Waterstone’s response retreads the well-worn Marxist highway, paved by historical materialism, wherein the entire social question apparently boils down to control over the means of production. And so I’m charged with being ‘elitist’ and ‘oblivious to the long history of ongoing processes of primitive accumulation’ as supposedly only a tiny minority of the world’s population has access to DIY alternatives (Waterstone, 2014: 291), never mind the fact that I’ve written extensively on accumulation by dispossession from an anarchist perspective in the context of ongoing land conflict in contemporary Cambodia (Springer, 2010a, 2013b, 2013c). Anarchists have had much to say about property beginning with Proudhon (2008 [1840]), yet prefiguration isn’t concerned with a question of ‘ownership’ to the means of production and can instead be thought of as a spatial art of trespass. Prefiguration is about the ‘weapons of the weak’ (Scott, 1985), wherein the reclamation and occupation of space through direct action forms a ‘temporary autonomous zone’ (Bey, 1991). In short, property, a capitalist relation of exploitation, is reimagined through prefigurative politics as a logic of possession,rooted in actual use. Thus, the Marxist theory of historical materialism is replaced by the anarchist praxis of direct action. Committed to a stagist view of history, and hence the idea of revolution, Waterstone fails to understand prefigurative politics and the possibilities that insurrection opens up. The result is that his assessment of my article is both misguided and insulting, ‘Perform life as though the state (and capitalism) do not exist, Springer suggests, and they become irrelevant to the point of disappearance. This is, at once, elitist, utopian and myopic’ (Waterstone, 2014: 291). It also has absolutely no relation whatsoever to what I have actually argued. Indeed, in a recent review of James C Scott’s (2012) Two Cheers for Anarchism, I challenge him on the notion that all anarchists can hope for is to ‘tame’ the state, arguing that

While we go about the business of prefiguration—that is, effecting social relationships and organizing principles in the present that attempt to reflect the future society being sought—it remains necessary to refuse the state at every possible turn, lest we chain ourselves to a mindless scenario of lather, rinse, and repeat (Springer 2014d: 4).

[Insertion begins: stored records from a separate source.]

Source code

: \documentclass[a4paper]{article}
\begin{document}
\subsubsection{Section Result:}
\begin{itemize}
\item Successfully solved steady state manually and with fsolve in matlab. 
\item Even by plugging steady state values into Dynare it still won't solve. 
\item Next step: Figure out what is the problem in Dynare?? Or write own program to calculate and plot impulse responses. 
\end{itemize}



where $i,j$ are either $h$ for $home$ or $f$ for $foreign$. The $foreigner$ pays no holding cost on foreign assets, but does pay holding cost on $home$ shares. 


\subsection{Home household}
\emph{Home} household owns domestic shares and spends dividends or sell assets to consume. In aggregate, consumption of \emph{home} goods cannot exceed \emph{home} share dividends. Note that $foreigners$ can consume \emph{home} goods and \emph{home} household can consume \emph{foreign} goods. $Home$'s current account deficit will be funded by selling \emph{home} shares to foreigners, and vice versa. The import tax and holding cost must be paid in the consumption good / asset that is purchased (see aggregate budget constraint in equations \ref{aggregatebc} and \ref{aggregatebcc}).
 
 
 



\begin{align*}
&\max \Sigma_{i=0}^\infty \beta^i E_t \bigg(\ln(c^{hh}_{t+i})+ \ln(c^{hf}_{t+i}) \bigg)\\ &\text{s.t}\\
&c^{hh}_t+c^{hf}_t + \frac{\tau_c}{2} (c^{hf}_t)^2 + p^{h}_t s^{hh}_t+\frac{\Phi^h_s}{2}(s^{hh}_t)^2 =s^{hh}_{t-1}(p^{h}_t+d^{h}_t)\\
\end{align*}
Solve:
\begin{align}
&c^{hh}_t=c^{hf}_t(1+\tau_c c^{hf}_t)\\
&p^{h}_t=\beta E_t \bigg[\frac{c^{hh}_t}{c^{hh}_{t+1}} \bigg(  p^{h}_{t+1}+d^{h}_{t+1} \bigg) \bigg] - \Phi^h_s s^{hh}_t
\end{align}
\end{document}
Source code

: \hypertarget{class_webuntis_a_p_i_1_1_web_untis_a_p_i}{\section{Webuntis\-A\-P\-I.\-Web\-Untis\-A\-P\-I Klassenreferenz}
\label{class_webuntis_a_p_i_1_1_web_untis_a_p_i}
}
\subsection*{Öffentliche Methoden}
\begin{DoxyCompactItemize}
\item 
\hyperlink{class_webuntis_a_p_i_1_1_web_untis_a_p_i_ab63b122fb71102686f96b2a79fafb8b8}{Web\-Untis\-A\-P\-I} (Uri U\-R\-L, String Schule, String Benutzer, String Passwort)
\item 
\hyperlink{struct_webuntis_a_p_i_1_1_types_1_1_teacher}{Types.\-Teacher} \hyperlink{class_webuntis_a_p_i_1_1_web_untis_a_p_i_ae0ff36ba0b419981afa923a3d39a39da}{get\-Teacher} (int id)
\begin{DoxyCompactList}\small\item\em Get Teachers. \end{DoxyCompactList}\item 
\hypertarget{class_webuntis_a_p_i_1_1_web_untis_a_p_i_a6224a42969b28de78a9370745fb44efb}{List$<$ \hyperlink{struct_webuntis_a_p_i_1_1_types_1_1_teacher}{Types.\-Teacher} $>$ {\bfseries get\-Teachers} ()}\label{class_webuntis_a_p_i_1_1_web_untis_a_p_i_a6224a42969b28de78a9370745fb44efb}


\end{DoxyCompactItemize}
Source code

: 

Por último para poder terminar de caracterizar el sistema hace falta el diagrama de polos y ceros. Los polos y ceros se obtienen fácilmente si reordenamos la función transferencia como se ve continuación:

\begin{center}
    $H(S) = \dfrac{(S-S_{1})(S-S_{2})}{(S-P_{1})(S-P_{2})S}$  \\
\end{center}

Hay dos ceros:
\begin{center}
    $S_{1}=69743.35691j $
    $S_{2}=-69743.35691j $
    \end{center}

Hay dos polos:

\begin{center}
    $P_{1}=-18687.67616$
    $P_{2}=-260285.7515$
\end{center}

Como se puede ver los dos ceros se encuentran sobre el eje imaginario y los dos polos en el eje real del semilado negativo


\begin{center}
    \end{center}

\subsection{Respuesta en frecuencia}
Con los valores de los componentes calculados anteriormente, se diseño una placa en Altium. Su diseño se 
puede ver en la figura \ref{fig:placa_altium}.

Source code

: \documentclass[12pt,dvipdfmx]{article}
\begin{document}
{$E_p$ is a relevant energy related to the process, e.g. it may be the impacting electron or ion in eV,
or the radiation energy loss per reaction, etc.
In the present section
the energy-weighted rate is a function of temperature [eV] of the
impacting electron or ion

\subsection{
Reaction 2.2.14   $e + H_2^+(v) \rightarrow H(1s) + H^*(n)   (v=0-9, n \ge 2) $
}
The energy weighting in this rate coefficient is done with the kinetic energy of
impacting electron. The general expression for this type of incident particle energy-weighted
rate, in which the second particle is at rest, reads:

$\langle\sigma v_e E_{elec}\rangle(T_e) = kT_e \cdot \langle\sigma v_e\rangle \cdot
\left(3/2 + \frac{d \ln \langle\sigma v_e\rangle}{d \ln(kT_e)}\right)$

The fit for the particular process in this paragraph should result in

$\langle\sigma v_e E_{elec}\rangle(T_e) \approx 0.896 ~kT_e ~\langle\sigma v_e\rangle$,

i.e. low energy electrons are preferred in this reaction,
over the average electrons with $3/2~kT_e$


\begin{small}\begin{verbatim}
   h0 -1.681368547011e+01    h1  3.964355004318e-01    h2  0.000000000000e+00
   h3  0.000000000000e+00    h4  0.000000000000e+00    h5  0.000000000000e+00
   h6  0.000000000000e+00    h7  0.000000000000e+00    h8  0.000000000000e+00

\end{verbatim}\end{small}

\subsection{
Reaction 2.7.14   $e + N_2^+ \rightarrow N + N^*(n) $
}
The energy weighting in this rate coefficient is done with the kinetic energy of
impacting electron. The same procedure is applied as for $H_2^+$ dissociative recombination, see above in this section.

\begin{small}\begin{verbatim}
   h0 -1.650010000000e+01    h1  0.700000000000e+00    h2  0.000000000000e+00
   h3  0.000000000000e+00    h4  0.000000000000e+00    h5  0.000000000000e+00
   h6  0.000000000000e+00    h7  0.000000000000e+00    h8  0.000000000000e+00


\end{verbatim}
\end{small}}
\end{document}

Yet Waterstone (2014: 292) contends that it is insufficient to ‘presume that the insurgencies, prefigurative politics, performances of alterity, and DIY protests of the few will provide examples that are available for widespread emulation and thereby overcome the very real problems posed by ‘fear of freedom’ and the depredations of primitive accumulation of the many’. His cardinal mistake is to assume that the former are resources only available to and practiced by the few. Waterstone would do well to engage with Scott’s (1976, 1990, 1998, 2009) extensive body of work, as over the last four decades he has demonstrated with exceptional clarity just how widely anarchism’s insurrectionary and prefigurative politics are being practiced in the context of Southeast Asia, where accumulative practices and state violence are rife.

In my corner: The spirit of revolt

The three remaining contributors to this dialogue each offer points of similarity between my work and their own thinking, which is heartening to see. I have tremendous admiration for the scholarship of Ince, Clough, and Gibson, where the former two have been great collaborators in the past, and the latter has offered significant inspiration in the development of my own thought. It is, accordingly, a wonderful opportunity to be able to hear their candid critiques and to be able to offer some clarification. At the heart of Ince’s evaluation is the idea the Marxism and anarchism might be more productively brought into conversation, so that a greater political affinity on the left might come to the fore. He suggests that the question ‘may be less about “ownership” of ideas and more about amassing the structures, attitudes, strategies and tactics that are conducive to building a world free of exploitation and domination’ (Ince, 2014: 277). Of course, Ince is absolutely correct and I’m entirely on the same page in my desire to see such a position advanced. My original article was intended to do just that, where I had hoped that some well-intentioned critique of Marxism might give pause and lead to greater collective reflection. Unfortunately, as Waterstone and particularly Mann are so willing to demonstrate, there remains a strong desire among some Marxists to demand that all legitimate struggle on the left is somehow exclusively or rightfully the domain of Marxism. Ince (2014: 280) continues by asking ‘whether geographers have been particularly guilty’ of ‘the systematic appropriation, defamement, and misrepresentation of anarchist ideas’. As should be clear, Waterstone’s response certainly reveals shades of this, but Mann’s response in particular demonstrates such culpability with startling transparency. Behind the scenes, I also asked the handling editor to exclude one of the referees from writing a response, precisely because the review was so mean-spirited. My point though is not to try to reclaim anything as necessarily anarchist per se but to advocate for openness by showing the milieu of intellectual ideas that went into the origins of socialist thought and hence radical geography.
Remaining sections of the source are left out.